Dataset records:

________________________________________

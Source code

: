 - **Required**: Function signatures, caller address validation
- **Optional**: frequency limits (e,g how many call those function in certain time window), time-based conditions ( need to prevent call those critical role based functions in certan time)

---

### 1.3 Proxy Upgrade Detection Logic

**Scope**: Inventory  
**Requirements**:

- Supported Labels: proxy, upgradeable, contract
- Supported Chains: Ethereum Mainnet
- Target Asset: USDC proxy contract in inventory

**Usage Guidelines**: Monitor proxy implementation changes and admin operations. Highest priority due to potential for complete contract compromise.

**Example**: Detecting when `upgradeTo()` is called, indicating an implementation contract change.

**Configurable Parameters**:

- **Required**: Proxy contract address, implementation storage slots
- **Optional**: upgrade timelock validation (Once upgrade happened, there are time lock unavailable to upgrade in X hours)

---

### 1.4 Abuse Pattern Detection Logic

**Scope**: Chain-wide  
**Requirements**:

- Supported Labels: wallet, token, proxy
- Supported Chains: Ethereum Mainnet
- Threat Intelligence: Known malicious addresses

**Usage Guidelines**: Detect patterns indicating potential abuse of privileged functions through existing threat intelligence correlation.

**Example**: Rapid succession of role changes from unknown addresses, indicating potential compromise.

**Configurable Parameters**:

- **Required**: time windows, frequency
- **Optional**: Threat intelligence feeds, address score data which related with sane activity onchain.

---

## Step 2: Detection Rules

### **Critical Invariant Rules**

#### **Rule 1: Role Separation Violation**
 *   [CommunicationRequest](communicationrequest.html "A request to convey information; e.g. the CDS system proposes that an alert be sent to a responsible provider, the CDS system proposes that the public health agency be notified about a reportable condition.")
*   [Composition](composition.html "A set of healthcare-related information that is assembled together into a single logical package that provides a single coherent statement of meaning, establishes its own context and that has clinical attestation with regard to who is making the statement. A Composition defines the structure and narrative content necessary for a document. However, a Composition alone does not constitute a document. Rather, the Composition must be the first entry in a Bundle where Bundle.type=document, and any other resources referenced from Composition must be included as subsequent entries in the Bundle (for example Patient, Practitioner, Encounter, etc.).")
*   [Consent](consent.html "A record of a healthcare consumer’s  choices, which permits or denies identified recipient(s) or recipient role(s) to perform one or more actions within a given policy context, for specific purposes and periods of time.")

________________________________________

Scan the records for the word "which". Copy each line where it turns up.

- **Optional**: Threat intelligence feeds, address score data which related with sane activity onchain.
*   [Consent](consent.html "A record of a healthcare consumer’s  choices, which permits or denies identified recipient(s) or recipient role(s) to perform one or more actions within a given policy context, for specific purposes and periods of time.")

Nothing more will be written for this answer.